Maybe the debate would start to be more informed and reasoned if both the main parties admitted they were quarrelling over the English NHS not the 'British' one. New Labour has reformed, indeed privatised, the NHS in England while leaving the 'socialised' system in place in the other countries of the UK. It's time for the English people to be offered the choice openly of whether they want more of the same from the Tories (or from Labour), or want a better- and more public sector-funded, traditional NHS in England like those that have been retained in the other UK countries.

Andrew Allison said...

Anon: Thank you.

Britologywatch: I take your points, but what we still have in England too is a state-run healthcare system. All hospitals are owned by the state. All doctors, nurses and the rest of the 1.3 million employees are employed by the state.

britologywatch said...

Yes, Andrew; I was being a bit Sunday afternoon-imprecise there. I meant to say 'introduced a degree of privatisation and market principles' rather than 'privatised', such as: the fact that some of the newly built NHS hospitals are not owned - at least not freehold - by the public sector but by the private companies that built them; and some staff work for both the NHS and the private sector. Indeed, some patients can obtain private treatments in NHS facilities. Plus I'm sure Labour wanted to introduce, but don't know if they have introduced, the policy the Tories have also included in their plans: that if a particular essential treatment isn't available on the NHS within reasonable travelling distance from the patient's home, the NHS has to pay for the patient to obtain the treatment from the private sector.

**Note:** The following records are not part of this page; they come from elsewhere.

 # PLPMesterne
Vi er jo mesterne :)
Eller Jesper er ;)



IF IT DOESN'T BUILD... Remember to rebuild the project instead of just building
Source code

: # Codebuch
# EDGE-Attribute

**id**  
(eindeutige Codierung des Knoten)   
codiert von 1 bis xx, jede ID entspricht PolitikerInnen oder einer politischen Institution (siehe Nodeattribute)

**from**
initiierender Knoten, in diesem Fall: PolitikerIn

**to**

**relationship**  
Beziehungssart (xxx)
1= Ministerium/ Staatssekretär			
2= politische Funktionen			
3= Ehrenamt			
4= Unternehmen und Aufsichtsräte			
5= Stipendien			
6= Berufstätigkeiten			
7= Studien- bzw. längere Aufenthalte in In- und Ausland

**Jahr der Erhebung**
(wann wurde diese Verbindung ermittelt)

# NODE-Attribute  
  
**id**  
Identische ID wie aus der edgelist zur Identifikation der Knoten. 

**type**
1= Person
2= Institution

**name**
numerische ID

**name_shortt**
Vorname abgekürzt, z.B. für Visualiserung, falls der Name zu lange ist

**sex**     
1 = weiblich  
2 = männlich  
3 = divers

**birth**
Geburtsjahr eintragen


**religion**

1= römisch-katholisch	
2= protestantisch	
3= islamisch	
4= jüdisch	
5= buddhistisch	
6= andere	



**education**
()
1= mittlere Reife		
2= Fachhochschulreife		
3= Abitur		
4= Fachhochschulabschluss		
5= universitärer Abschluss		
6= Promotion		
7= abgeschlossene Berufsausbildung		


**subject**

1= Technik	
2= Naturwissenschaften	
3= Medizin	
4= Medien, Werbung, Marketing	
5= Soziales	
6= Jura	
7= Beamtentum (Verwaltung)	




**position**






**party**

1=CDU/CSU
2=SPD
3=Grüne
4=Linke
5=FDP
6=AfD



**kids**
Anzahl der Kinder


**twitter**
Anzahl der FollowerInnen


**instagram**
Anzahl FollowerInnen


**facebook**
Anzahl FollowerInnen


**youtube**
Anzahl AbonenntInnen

I'm not necessarily opposed to such reforms, at least not all of them. But the terms of the debate are completely skewed. Labour has introduced more market principles into the English NHS than the Tories ever did. So it's a case of whether we want more of the same (under Labour or the Tories), or to revert to the kind of traditional, fully state-funded NHS they still have elsewhere in the UK. For Labour to pretend that's what still exists in England under the cover of misleading references to 'Britain', and that that's what their policies are for England (as opposed to the rest of Britain), is an outright lie. But the Tories need to be more honest about their plans, too.

Zinoviev said...

"This is once again part of the left-wing plan. Socialist leaders want their fellow citizens to live in blissful ignorance, thinking life in other countries is far worse."

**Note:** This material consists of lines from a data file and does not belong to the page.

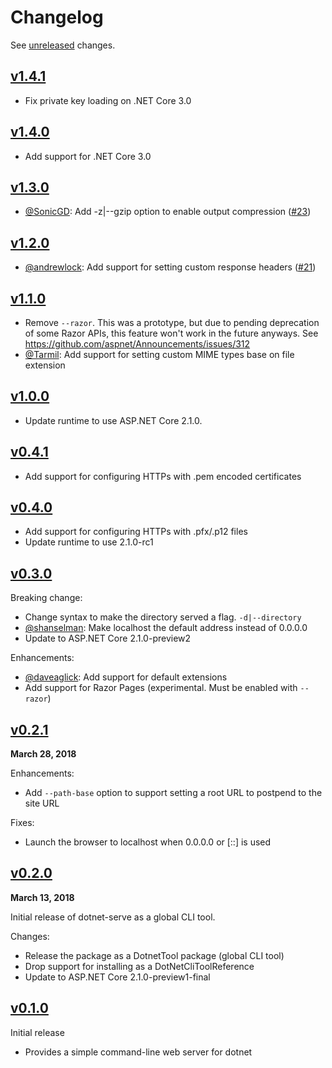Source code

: # Changelog

See [unreleased] changes.

## [v1.4.1]

* Fix private key loading on .NET Core 3.0

## [v1.4.0]

* Add support for .NET Core 3.0

## [v1.3.0]

* [@SonicGD]: Add -z|--gzip option to enable output compression ([#23])

[#23]: https://github.com/natemcmaster/dotnet-serve/pull/23

## [v1.2.0]

* [@andrewlock]: Add support for setting custom response headers ([#21])

[#21]: https://github.com/natemcmaster/dotnet-serve/pull/21

## [v1.1.0]

* Remove `--razor`. This was a prototype, but due to pending deprecation of some Razor APIs, this feature won't work in the future anyways. See https://github.com/aspnet/Announcements/issues/312
* [@Tarmil]: Add support for setting custom MIME types base on file extension

## [v1.0.0]
- Update runtime to use ASP.NET Core 2.1.0.

## [v0.4.1]

- Add support for configuring HTTPs with .pem encoded certificates

## [v0.4.0]

- Add support for configuring HTTPs with .pfx/.p12 files
- Update runtime to use 2.1.0-rc1

## [v0.3.0]

Breaking change:
 - Change syntax to make the directory served a flag. `-d|--directory`
 - [@shanselman]: Make localhost the default address instead of 0.0.0.0
 - Update to ASP.NET Core 2.1.0-preview2

Enhancements:
 - [@daveaglick]: Add support for default extensions
 - Add support for Razor Pages (experimental. Must be enabled with `--razor`)

## [v0.2.1]

**March 28, 2018**

Enhancements:
 - Add `--path-base` option to support setting a root URL to postpend to the site URL

Fixes:
 - Launch the browser to localhost when 0.0.0.0 or [::] is used

## [v0.2.0]

**March 13, 2018**

Initial release of dotnet-serve as a global CLI tool.

Changes:
  - Release the package as a DotnetTool package (global CLI tool)
  - Drop support for installing as a DotNetCliToolReference
  - Update to ASP.NET Core 2.1.0-preview1-final

## [v0.1.0]
Initial release
 - Provides a simple command-line web server for dotnet

[unreleased]: https://github.com/natemcmaster/dotnet-serve/compare/v1.4.1...HEAD
[v1.4.1]: https://github.com/natemcmaster/dotnet-serve/compare/v1.4.0...v1.4.1
[v1.4.0]: https://github.com/natemcmaster/dotnet-serve/compare/v1.3.0...v1.4.0
[v1.3.0]: https://github.com/natemcmaster/dotnet-serve/compare/v1.2.0...v1.3.0
[v1.2.0]: https://github.com/natemcmaster/dotnet-serve/compare/v1.1.0...v1.2.0
[v1.1.0]: https://github.com/natemcmaster/dotnet-serve/compare/v1.0.0...v1.1.0
[v1.0.0]: https://github.com/natemcmaster/dotnet-serve/compare/v0.4.1...v1.0.0
[v0.4.1]: https://github.com/natemcmaster/dotnet-serve/compare/v0.4.0...v0.4.1
[v0.4.0]: https://github.com/natemcmaster/dotnet-serve/compare/v0.3.0...v0.4.0
[v0.3.0]: https://github.com/natemcmaster/dotnet-serve/compare/v0.2.1...v0.3.0
[v0.2.1]: https://github.com/natemcmaster/dotnet-serve/compare/v0.2.0...v0.2.1
[v0.2.0]: https://github.com/natemcmaster/dotnet-serve/compare/v0.1.0...v0.2.0
[v0.1.0]: https://github.com/natemcmaster/dotnet-serve/tree/v0.1.0

[@andrewlock]: https://github.com/andrewlock
[@daveaglick]: https://github.com/daveaglick
[@shanselman]: https://github.com/shanselman
[@SonicGD]: https://github.com/SonicGD
[@Tarmil]: https://github.com/Tarmil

If you wish to improve the standard of debate and discourse then paranoid conspiracy theories are hardly the best way to do it. When elements of the left put forth arguments that the only reason the public don't agree with them is they they are being hopelessly duped by a sinister elite, they are (rightly) attacked as elitist and out of touch. The same applies here.

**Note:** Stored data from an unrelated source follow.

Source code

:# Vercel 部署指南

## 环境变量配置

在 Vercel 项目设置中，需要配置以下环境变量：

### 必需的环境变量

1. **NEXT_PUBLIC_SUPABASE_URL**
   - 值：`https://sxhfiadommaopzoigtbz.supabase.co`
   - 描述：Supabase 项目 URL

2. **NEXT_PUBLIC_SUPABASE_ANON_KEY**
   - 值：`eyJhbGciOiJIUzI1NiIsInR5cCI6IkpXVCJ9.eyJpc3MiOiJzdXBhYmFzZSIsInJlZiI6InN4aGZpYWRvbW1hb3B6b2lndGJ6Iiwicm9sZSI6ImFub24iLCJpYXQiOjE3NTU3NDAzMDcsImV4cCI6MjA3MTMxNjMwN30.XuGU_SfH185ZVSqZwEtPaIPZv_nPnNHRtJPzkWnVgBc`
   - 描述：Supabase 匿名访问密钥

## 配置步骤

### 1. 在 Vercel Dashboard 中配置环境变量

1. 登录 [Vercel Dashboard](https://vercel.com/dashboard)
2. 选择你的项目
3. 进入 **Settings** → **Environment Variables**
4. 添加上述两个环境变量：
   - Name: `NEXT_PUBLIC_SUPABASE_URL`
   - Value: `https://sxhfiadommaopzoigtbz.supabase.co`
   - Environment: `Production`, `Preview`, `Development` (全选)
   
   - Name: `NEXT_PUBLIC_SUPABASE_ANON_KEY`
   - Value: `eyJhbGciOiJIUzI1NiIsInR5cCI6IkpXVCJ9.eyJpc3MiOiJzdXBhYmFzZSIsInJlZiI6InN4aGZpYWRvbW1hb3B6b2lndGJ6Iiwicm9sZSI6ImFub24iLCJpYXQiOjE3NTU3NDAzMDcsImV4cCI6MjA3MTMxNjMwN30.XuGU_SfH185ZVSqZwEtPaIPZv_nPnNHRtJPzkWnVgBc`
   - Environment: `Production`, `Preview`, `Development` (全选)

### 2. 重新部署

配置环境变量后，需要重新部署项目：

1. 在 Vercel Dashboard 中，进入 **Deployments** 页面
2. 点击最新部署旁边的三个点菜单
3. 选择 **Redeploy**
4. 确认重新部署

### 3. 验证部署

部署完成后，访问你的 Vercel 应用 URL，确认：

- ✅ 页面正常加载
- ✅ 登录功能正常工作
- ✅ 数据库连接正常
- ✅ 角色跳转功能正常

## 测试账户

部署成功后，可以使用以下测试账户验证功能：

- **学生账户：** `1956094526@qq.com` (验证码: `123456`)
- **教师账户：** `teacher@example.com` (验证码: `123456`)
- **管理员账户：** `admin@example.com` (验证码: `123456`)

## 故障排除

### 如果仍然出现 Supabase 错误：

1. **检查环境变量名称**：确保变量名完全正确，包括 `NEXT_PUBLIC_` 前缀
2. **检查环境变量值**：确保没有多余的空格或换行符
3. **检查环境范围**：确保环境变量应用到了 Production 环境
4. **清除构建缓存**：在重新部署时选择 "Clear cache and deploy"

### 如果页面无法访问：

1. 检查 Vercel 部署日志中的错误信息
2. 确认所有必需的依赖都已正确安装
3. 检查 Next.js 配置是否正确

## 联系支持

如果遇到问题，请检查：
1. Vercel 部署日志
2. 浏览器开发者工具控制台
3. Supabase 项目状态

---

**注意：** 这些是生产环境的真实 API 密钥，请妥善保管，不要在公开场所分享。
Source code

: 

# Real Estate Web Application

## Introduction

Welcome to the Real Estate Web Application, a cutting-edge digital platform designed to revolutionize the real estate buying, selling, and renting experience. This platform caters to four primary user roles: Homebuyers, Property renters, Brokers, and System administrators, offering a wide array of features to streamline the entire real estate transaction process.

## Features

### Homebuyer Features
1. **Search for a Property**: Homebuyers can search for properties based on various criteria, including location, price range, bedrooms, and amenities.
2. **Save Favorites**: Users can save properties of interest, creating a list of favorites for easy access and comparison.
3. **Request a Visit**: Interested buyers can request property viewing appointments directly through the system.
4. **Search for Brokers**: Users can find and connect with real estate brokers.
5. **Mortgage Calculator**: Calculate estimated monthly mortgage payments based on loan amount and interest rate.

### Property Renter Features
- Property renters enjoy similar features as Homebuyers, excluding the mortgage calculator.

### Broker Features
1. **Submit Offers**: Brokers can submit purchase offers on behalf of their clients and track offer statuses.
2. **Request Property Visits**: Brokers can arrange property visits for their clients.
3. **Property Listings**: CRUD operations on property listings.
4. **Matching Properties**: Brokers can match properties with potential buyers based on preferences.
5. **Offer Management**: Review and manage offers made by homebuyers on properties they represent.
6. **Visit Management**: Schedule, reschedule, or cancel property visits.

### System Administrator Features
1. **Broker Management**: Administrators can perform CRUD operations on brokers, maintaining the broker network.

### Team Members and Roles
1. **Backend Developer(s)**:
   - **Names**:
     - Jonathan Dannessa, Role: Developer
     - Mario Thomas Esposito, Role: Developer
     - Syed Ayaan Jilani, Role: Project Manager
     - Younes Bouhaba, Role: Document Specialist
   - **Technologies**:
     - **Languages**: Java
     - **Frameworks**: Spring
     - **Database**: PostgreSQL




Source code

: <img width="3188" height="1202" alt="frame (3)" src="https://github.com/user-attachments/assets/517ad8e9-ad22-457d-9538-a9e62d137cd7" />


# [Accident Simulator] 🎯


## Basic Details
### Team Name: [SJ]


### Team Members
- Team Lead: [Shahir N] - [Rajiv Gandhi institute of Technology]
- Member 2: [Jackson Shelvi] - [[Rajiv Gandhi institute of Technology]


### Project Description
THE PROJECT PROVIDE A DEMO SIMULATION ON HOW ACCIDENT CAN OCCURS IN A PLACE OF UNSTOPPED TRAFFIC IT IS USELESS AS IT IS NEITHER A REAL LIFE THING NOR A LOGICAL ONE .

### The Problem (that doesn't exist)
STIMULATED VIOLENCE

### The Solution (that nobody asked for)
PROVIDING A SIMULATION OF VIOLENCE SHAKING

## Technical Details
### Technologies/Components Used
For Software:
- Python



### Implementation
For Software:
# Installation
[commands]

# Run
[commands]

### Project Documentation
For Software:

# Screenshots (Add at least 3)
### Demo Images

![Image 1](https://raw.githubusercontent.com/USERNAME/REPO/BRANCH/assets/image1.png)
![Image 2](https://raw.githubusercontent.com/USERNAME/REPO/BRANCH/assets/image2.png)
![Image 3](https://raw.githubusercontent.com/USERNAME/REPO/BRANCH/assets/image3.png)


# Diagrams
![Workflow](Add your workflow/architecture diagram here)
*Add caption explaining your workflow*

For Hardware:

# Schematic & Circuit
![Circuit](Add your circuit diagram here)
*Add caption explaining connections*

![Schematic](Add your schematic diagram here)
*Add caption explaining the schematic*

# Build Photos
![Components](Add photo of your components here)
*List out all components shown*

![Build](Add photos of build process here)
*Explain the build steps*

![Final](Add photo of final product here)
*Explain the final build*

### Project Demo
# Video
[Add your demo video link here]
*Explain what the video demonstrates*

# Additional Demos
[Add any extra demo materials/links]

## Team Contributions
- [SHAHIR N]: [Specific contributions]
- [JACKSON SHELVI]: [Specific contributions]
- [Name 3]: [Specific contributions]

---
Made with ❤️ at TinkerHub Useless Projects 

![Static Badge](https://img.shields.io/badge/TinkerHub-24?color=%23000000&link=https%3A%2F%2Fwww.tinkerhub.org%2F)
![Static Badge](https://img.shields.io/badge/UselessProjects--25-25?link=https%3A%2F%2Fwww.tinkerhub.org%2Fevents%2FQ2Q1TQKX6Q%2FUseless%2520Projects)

There is no "left-wing plan", merely a competing set of ideas of which yours has so far failed to win public support.

PS There is no illuminati either.

James Higham said...

I can't see what was wrong with the GP system.

The Armchair Sceptic (Wilted Rose) said...

The debate is essentially, Andrew, because what Hannan has done is to put the NHS on the political agenda. Conservative policy is to support the NHS tooth and nail (no dental reference there intended), but to reform it to make a national institution better. After all, the poor, working class and lower middle class depend on the NHS; and they'll trust the Tories on it, while Labour has done nothing to improve the system but has just overbureaucratised and politicised it.